Naturally it is Angelina Jolie—an apostle of the QCC sent to bring the good news to Namibia—who asks the most salient question of the evening. “Why,” she wonders, as the winds of the Namib flap against her unbearably perfect cheekbones, “does the Queen of England care about planting trees in Africa?” The answer the QCC’s website offers is an environmental one: she wants to “link all 53 Commonwealth countries in a canopy of sustainable forest conservation initiatives for future generations.” In this account, the Queen is as irked by climate change as by the crows nesting in her plane tree. As ever, Jolie says it best: “She’s just this really lovely lady who really cares about the world.”

Like children’s mental health, environmentalism has all the makings of a royal cause. Sufficiently apolitical, seemingly classless, globally franchisable, it’s impossible to make sad kids or tree-hugging look bad. A good litmus is our gaffe-prone Foreign Secretary Boris Johnson, who managed to say something inoffensive about both at once: “Trees are vital for our happiness.” As Attenborough points out, trees also have a particular appeal for a monarch, as a “symbol” not only of “new life” and “growth,” but also of“stability”—“a sort of royal ‘I was here.’” Unless you’re Emmanuel Macron, trees tend to stay put. “She is determined to have a Queen’s Rainforest Canopy in place for eternity,” enthuses Labour MP and mastermind of the QCC Frank Field. In this light, the QCC begins to look less environmental than dynastic, a gentle yet forceful assertion of the continued legitimacy of the Commonwealth. Cleverly the Queen’s trees aren’t overtly political but rather intended to withstand political vicissitudes, to buttress Britain’s global influence against the winds of popular opinion.
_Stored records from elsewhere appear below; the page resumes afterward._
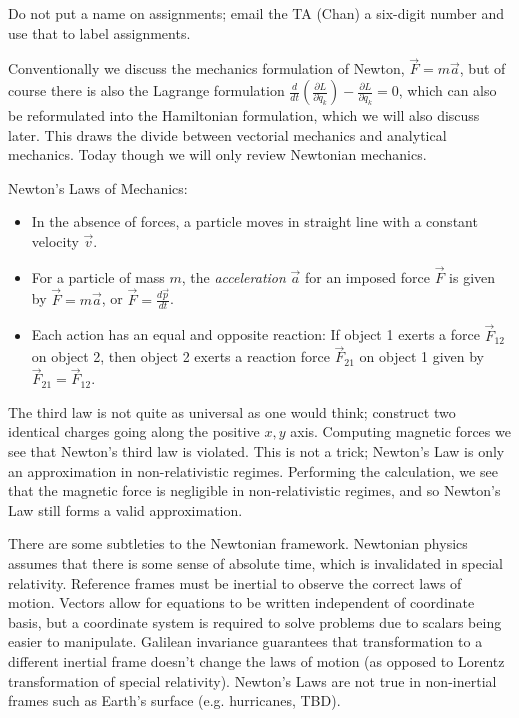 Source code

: \documentclass[10pt]{report}
\newcommand{\rd}[2]{\frac{d#1}{d#2}}
\newcommand{\pd}[2]{\frac{\partial #1}{\partial#2}}
\begin{document}
Do not put a name on assignments; email the TA (Chan) a six-digit number and use that to label assignments.

Conventionally we discuss the mechanics formulation of Newton, $\vec{F}=m\vec{a}$, but of course there is also the Lagrange formulation $\rd{}{t}\left(\pd{L}{\dot{q}_k} \right) - \pd{L}{q_k} = 0$, which can also be reformulated into the Hamiltonian formulation, which we will also discuss later. This draws the divide between vectorial mechanics and analytical mechanics. Today though we will only review Newtonian mechanics.

Newton's Laws of Mechanics:

\begin{itemize}
    \item In the absence of forces, a particle moves in straight line with a constant velocity $\vec{v}$. 
    \item For a particle of mass $m$, the \emph{acceleration} $\vec{a}$ for an imposed force $\vec{F}$ is given by $\vec{F} = m\vec{a}$, or $\vec{F} = \rd{\vec{p}}{t}$.
    \item Each action has an equal and opposite reaction: If object 1 exerts a force $\vec{F}_{12}$ on object 2, then object 2 exerts a reaction force $\vec{F}_{21}$ on object 1 given by $\vec{F}_{21}=\vec{F}_{12}$. 
\end{itemize}

The third law is not quite as universal as one would think; construct two identical charges going along the positive $x,y$ axis. Computing magnetic forces we see that Newton's third law is violated. This is not a trick; Newton's Law is only an approximation in non-relativistic regimes. Performing the calculation, we see that the magnetic force is negligible in non-relativistic regimes, and so Newton's Law still forms a valid approximation. 

There are some subtleties to the Newtonian framework. Newtonian physics assumes that there is some sense of absolute time, which is invalidated in special relativity. Reference frames must be inertial to observe the correct laws of motion. Vectors allow for equations to be written independent of coordinate basis, but a coordinate system is required to solve problems due to scalars being easier to manipulate. Galilean invariance guarantees that transformation to a different inertial frame doesn't change the laws of motion (as opposed to Lorentz transformation of special relativity). Newton's Laws are not true in non-inertial frames such as Earth's surface (e.g. hurricanes, TBD). 
\end{document}
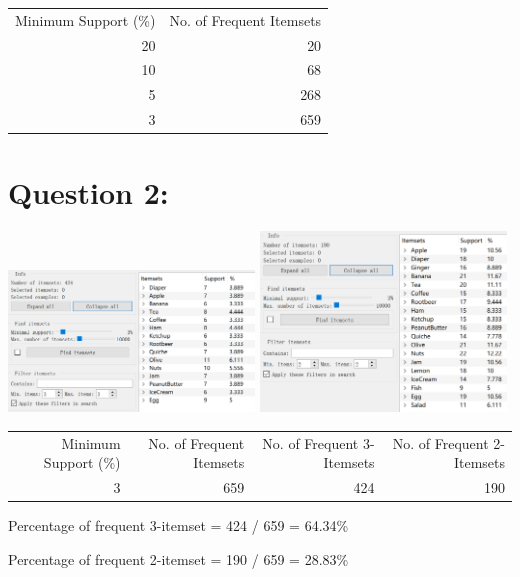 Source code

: \documentclass[titlepage]{article}
\begin{document}
\begin{center}
\begin{tabular}{rr}
\hline
Minimum Support (\%) & No. of Frequent Itemsets\\
20 & 20\\
10 & 68\\
5 & 268\\
3 & 659\\
\hline
\end{tabular}
\end{center}

\section{Question 2:}
\label{sec:orga826084}
\begin{center}
\includegraphics[width=0.49\textwidth]{minsup3_3.PNG}
\includegraphics[width=0.49\textwidth]{minsup3_2.PNG}
\end{center}

\begin{center}
\begin{tabular}{rrrr}
\hline
Minimum Support (\%) & No. of Frequent Itemsets & No. of Frequent 3-Itemsets & No. of Frequent 2-Itemsets\\
3 & 659 & 424 & 190\\
\hline
\end{tabular}
\end{center}

Percentage of frequent 3-itemset = 424 / 659 = 64.34\%

Percentage of frequent 2-itemset = 190 / 659 = 28.83\%
\end{document}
Happily, however, the Queen’s green fingers are expediting a political imperative. In her “Global Britain” Lancaster House speech, Theresa May spoke warmly of Britain’s “profoundly internationalist” (i.e. imperial) history that had produced “unique and proud global relationships” with Commonwealth countries. With Brexit threatening to consign us to an historical footnote, now’s a good time for Her Majesty to be planting.


“On a balmy afternoon in June,” croons Attenborough, “the Queen is showing me around her private gardens at Buckingham Palace.” A pregnant pause. “But even here, we can’t entirely escape the outside world.” Cut to the Queen squinting at a helicopter overhead “Sounds like President Trump,” she quips, before sensing bad PR. “Or President Obama.” Sure enough, despite the pair’s careful attempts to keep within the walled garden of environmentalism, current events are intent on disturbing their pally romp. It wasn’t quite as comically mistimed as Tatler’s profile of Alexander Nix—the Cambridge Analytica chief who’d been suspended over a week beforehand for non-consensually harvesting the personal data of more than fifty million Facebook users to target voters based on their psychological profile. But it can’t just have been me who noticed it was more than a bit odd that at the same time as ITV was televising minor royals being carted sweatily between ribbon-cuttings, Theresa May was preparing to meet Commonwealth leaders on some rather less happy business.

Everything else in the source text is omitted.